### INPUT DATA
Start of Block
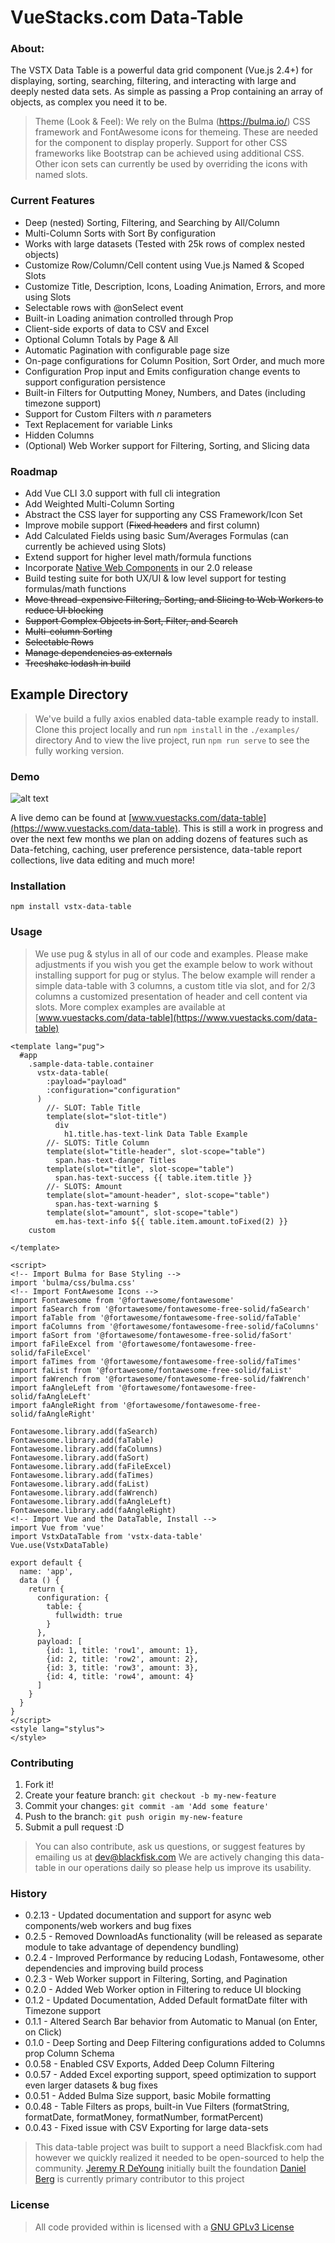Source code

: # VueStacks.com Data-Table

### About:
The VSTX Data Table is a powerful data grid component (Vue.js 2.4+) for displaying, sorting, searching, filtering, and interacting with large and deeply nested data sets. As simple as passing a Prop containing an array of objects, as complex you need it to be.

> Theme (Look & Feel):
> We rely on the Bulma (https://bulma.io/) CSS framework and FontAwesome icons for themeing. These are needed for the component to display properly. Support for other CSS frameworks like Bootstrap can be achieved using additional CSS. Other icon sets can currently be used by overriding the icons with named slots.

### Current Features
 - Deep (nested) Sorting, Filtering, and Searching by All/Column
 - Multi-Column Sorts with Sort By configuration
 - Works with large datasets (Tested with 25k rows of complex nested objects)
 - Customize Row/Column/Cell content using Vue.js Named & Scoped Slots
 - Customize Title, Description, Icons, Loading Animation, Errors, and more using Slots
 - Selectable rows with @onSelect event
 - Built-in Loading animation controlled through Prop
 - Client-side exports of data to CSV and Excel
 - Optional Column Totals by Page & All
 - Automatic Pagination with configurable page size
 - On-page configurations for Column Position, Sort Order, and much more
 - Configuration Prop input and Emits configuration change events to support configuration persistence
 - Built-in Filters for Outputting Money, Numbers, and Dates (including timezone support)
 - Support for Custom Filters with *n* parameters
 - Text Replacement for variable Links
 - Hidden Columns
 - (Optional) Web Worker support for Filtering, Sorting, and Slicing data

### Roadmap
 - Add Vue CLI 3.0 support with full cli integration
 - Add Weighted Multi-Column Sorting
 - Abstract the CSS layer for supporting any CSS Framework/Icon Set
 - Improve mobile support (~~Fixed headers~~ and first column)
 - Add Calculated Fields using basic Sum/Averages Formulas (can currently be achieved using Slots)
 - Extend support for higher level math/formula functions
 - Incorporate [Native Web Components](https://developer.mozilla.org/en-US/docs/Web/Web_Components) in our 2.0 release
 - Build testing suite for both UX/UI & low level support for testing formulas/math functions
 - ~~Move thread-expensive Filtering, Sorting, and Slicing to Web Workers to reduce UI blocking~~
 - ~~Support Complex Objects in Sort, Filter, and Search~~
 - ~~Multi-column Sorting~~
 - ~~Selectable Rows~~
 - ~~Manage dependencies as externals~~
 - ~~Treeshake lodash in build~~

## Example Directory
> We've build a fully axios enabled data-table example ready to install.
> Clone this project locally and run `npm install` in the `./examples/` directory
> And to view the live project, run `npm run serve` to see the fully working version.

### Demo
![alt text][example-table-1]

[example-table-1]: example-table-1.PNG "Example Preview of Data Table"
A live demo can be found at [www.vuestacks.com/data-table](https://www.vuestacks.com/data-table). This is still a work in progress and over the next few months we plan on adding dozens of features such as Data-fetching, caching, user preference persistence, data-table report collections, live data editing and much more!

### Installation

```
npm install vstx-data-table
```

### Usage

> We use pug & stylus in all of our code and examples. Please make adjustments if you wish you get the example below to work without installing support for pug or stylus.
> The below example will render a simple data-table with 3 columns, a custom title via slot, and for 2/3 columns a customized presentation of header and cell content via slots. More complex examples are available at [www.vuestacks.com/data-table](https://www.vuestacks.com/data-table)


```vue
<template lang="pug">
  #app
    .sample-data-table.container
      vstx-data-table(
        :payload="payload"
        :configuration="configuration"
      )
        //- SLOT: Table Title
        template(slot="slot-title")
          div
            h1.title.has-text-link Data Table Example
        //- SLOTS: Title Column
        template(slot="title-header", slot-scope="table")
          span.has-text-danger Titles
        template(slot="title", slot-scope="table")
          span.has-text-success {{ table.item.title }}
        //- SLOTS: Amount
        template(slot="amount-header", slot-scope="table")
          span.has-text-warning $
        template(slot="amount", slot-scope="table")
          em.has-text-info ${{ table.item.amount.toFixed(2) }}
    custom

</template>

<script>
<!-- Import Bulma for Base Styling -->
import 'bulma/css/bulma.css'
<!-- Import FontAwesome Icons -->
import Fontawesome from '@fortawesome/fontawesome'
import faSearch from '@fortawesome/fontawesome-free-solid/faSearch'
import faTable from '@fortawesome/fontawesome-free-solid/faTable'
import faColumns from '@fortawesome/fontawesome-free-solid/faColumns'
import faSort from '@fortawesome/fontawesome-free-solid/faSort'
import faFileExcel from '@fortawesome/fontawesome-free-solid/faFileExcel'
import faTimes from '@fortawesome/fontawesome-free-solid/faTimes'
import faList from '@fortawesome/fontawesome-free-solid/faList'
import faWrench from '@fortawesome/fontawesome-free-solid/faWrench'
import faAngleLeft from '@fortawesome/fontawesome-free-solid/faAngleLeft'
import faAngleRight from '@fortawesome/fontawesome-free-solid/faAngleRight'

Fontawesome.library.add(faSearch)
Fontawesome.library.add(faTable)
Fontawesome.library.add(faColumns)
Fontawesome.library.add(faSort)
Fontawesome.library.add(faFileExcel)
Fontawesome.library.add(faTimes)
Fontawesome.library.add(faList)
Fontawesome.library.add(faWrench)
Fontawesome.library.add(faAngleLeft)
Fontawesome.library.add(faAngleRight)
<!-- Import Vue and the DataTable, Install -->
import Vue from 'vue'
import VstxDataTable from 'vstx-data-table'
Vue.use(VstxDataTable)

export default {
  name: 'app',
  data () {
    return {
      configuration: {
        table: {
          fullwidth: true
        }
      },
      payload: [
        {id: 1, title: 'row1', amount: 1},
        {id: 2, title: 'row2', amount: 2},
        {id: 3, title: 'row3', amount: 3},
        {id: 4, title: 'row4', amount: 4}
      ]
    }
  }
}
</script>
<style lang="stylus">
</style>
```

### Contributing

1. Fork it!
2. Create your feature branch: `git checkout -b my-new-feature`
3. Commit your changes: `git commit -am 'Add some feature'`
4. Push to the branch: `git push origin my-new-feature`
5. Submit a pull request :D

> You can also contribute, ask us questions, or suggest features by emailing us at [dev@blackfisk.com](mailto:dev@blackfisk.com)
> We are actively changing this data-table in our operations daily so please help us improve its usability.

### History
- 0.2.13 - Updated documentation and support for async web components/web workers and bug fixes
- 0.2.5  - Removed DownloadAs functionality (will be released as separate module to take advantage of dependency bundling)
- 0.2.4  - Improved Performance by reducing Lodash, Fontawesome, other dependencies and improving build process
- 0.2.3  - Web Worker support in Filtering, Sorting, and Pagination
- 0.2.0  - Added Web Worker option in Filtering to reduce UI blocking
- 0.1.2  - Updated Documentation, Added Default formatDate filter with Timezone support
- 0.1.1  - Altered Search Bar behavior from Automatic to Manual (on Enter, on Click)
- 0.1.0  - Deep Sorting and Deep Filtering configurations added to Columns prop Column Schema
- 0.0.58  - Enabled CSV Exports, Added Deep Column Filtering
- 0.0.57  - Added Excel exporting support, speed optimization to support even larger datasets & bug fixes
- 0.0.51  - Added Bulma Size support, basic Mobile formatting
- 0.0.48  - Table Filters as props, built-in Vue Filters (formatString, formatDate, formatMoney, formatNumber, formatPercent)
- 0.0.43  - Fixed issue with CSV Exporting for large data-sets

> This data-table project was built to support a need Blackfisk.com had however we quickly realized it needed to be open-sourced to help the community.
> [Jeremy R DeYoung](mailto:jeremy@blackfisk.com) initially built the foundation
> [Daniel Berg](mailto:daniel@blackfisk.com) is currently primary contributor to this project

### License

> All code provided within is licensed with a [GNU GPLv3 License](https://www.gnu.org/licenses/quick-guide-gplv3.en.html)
End of Block
### WHAT THE TASK ASKS
Please give back exactly the lines of this listing beginning at the line with "3. Commit your" and ending with the line with "- 0.2.13 - Updated", both included, and nothing else.

### SOLUTION
3. Commit your changes: `git commit -am 'Add some feature'`
4. Push to the branch: `git push origin my-new-feature`
5. Submit a pull request :D

> You can also contribute, ask us questions, or suggest features by emailing us at [dev@blackfisk.com](mailto:dev@blackfisk.com)
> We are actively changing this data-table in our operations daily so please help us improve its usability.

### History
- 0.2.13 - Updated documentation and support for async web components/web workers and bug fixes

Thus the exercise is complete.